## Exercise description:
Copy out the line that contains "O campo do aprendizado" and the lines after it through the final one in the entries below, exactly, with no other lines.

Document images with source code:
***

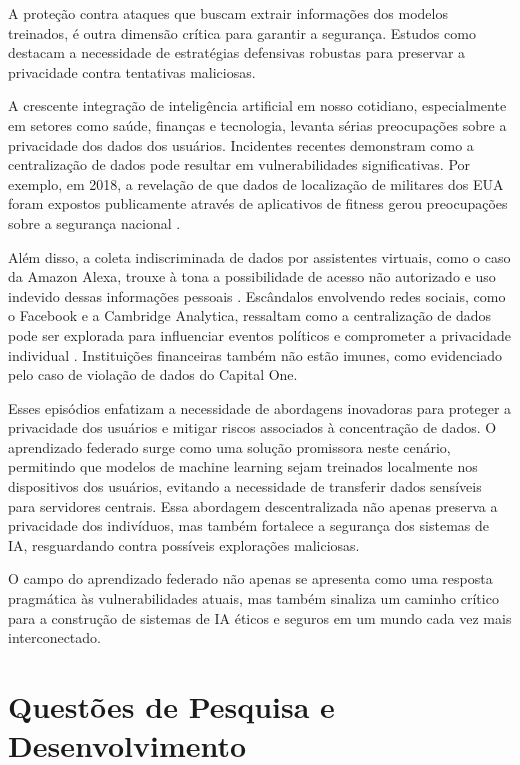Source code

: A proteção contra ataques que buscam extrair informações dos modelos treinados, é outra dimensão crítica para garantir a segurança. Estudos como \cite{hitaj2017deep} destacam a necessidade de estratégias defensivas robustas para preservar a privacidade contra tentativas maliciosas.

A crescente integração de inteligência artificial em nosso cotidiano, especialmente em setores como saúde, finanças e tecnologia, levanta sérias preocupações sobre a privacidade dos dados dos usuários. Incidentes recentes demonstram como a centralização de dados pode resultar em vulnerabilidades significativas. Por exemplo, em 2018, a revelação de que dados de localização de militares dos EUA foram expostos publicamente através de aplicativos de fitness gerou preocupações sobre a segurança nacional \cite{bbc2018strava}. 

Além disso, a coleta indiscriminada de dados por assistentes virtuais, como o caso da Amazon Alexa, trouxe à tona a possibilidade de acesso não autorizado e uso indevido dessas informações pessoais \cite{bloomberg2019amazon}. Escândalos envolvendo redes sociais, como o Facebook e a Cambridge Analytica, ressaltam como a centralização de dados pode ser explorada para influenciar eventos políticos e comprometer a privacidade individual \cite{guardian2018cambridge}. Instituições financeiras também não estão imunes, como evidenciado pelo caso de violação de dados do Capital One\cite{capitalone2019databreach}. 

Esses episódios enfatizam a necessidade de abordagens inovadoras para proteger a privacidade dos usuários e mitigar riscos associados à concentração de dados. O aprendizado federado surge como uma solução promissora neste cenário, permitindo que modelos de machine learning sejam treinados localmente nos dispositivos dos usuários, evitando a necessidade de transferir dados sensíveis para servidores centrais. Essa abordagem descentralizada não apenas preserva a privacidade dos indivíduos, mas também fortalece a segurança dos sistemas de IA, resguardando contra possíveis explorações maliciosas. 

O campo do aprendizado federado não apenas se apresenta como uma resposta pragmática às vulnerabilidades atuais, mas também sinaliza um caminho crítico para a construção de sistemas de IA éticos e seguros em um mundo cada vez mais interconectado.

\section{Questões de Pesquisa e Desenvolvimento}
\label{sec:questoes}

***

## Output below:
O campo do aprendizado federado não apenas se apresenta como uma resposta pragmática às vulnerabilidades atuais, mas também sinaliza um caminho crítico para a construção de sistemas de IA éticos e seguros em um mundo cada vez mais interconectado.

\section{Questões de Pesquisa e Desenvolvimento}
\label{sec:questoes}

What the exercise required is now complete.